Hacker News new | past | comments | ask | show | jobs | submit login
Understanding /proc (fredrb.github.io)
234 points by fredrb on Oct 5, 2016 | hide | past | favorite | 42 comments

This is a great post, recently I have been trying to re-learn and understand linux (specifically) ubuntu using monitoring tools. In my opinion htop and Facebook osquery are the two best available tools for understanding how an operating systems and processes work. The osquery approach of recording all OS data in form relational tables (with PIDs as keys etc.) is very useful.



The osquery query packs are especially useful: https://osquery.io/docs/packs/

Here is an incomplete draft about a similar post: https://github.com/AKSHAYUBHAT/TopDownGuideToLinux

Isn't htop just top with colours?

For a quick global view I like atop, then if I need to drill in a subsystem, iftop, vmstat, free, etc...

Not quite. You can access lsof and strace from inside htop. There is also a process tree view, and you can select the process you want to manipulate via arrow keys.

And you can click on things in htop with your mouse. That feature never gets old. I wish more command line tools supported that...

This reminds me that MC supports mouse interaction.

And playing around with it, i find that it is more elaborate than i first anticipated. The menus can even be operated via the scroll wheel, and it is sensitive to where the mouse is hovering.

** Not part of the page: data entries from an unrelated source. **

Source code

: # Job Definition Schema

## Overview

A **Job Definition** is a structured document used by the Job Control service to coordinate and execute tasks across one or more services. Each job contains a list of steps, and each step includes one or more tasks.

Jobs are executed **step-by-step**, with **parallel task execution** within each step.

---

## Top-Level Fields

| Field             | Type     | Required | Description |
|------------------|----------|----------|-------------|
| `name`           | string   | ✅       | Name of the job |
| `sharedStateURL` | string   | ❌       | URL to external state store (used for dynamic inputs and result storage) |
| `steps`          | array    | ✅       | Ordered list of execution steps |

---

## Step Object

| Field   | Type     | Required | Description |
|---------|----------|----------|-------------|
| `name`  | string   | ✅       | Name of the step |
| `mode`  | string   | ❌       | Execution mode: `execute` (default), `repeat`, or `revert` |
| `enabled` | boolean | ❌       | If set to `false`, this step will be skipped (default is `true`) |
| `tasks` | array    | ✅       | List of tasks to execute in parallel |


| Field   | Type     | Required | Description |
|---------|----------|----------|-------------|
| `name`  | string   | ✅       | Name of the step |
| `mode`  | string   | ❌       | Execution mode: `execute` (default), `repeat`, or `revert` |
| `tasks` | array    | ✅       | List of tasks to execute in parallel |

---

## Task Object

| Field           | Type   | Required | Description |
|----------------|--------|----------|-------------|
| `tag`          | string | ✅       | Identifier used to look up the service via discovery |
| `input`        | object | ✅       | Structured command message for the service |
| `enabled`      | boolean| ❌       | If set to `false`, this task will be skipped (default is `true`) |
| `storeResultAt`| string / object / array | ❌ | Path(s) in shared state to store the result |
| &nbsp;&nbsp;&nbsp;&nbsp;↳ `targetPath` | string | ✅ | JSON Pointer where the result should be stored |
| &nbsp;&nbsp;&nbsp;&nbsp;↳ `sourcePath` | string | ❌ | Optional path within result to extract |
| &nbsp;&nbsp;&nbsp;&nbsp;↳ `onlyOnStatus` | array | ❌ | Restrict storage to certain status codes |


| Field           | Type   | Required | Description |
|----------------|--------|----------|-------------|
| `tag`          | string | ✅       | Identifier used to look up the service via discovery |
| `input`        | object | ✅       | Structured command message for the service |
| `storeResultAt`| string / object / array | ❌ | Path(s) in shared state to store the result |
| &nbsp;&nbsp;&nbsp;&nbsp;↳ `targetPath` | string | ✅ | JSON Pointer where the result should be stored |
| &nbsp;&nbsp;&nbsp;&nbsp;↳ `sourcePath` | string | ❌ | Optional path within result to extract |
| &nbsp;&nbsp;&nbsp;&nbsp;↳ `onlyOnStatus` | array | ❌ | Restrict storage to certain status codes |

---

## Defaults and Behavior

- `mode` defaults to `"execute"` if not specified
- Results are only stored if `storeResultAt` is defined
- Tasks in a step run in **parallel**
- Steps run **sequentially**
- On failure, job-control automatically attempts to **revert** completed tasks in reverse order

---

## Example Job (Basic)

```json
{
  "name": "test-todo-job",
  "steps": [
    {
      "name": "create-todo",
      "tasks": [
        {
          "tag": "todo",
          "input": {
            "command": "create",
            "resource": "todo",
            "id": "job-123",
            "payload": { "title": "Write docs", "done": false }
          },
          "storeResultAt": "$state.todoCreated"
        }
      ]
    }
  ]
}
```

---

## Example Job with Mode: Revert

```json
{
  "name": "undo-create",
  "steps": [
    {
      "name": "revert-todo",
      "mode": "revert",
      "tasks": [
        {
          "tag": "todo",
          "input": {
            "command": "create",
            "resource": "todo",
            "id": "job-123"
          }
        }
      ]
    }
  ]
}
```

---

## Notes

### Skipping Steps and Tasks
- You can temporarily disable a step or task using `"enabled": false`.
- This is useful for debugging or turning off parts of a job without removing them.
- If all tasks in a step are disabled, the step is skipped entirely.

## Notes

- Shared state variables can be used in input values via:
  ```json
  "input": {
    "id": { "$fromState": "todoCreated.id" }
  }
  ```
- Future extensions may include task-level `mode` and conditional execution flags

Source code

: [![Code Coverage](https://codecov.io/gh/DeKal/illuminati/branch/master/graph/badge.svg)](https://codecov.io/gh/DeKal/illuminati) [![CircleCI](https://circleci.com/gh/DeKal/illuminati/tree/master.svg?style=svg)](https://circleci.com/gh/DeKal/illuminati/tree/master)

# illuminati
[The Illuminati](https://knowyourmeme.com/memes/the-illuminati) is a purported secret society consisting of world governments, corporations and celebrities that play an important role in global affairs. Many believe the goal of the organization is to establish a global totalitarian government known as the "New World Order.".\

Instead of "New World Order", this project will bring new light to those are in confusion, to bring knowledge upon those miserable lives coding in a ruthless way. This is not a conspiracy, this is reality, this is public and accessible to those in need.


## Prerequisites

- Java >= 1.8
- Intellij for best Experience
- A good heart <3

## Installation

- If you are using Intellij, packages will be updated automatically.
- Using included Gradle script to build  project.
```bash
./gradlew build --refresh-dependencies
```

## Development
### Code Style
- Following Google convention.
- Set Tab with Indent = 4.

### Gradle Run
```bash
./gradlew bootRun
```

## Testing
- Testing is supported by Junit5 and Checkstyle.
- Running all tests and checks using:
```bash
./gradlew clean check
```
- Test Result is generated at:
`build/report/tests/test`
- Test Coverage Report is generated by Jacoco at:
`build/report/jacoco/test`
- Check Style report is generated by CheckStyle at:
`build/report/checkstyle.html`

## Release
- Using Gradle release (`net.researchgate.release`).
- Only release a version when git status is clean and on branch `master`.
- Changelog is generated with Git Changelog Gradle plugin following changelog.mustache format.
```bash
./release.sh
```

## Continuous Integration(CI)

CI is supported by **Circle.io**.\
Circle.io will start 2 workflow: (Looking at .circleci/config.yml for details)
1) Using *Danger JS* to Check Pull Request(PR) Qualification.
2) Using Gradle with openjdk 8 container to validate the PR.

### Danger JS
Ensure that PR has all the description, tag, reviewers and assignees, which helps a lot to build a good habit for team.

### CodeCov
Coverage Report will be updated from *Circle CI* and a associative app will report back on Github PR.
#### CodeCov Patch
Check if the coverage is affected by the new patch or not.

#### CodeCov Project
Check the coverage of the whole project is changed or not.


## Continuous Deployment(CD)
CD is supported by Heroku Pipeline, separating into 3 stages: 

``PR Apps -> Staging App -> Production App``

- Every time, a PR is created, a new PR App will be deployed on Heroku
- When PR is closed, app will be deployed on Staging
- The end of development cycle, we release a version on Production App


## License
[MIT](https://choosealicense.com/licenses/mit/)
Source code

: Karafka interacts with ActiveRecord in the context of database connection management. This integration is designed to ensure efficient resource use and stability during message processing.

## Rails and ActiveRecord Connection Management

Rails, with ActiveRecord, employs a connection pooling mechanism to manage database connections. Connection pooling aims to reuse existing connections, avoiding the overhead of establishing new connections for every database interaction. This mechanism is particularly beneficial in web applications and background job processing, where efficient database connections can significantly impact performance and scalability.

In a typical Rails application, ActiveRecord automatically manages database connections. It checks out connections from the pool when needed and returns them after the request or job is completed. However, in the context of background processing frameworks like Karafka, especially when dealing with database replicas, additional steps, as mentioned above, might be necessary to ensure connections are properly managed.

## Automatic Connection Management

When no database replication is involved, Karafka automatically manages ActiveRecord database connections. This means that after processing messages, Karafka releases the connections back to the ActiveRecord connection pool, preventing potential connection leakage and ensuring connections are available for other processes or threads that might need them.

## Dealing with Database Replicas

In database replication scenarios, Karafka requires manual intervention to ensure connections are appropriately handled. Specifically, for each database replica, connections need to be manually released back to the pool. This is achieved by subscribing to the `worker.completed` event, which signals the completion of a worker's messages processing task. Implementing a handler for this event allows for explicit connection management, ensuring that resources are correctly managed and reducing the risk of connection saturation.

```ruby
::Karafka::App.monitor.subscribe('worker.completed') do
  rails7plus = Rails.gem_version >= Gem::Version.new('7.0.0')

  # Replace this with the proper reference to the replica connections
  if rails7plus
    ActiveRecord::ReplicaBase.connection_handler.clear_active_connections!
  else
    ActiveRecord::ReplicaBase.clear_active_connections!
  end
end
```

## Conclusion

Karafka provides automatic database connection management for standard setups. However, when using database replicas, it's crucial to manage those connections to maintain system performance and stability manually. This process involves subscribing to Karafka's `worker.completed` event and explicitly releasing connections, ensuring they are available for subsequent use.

All in all i find myself pondering if more up to date console web browser is possible. Perhaps using the framebuffer rather than X to display sites (or maybe go all out and implement it using sixel).

I feel stupid now, I've been using htop for years and never noticed that...

Same here! I picked up htop ~2011 and learned about mouse support in ~2014. :D

Also- if you're on a Mac and you use tmux I just started trying out the tmux integration with iterm2. Pros and cons but it's interesting to see first class OS windows for tmux.

Edit: add missing iterm2 reference. https://gitlab.com/gnachman/iterm2/wikis/TmuxIntegration

Oh! Thanks. I never knew...

Very nice write-up, and a great way to dive deep into an interesting system! But if you plan on maintaining a project like this long term I would recommend using one of the many existing libraries like https://github.com/prometheus/procfs or http://pythonhosted.org/psutil/

There can be a lot of edge cases, and inevitability things will change in the future. Centralising the work of parsing /proc files goes a long way and helps keep things sane for maintenance.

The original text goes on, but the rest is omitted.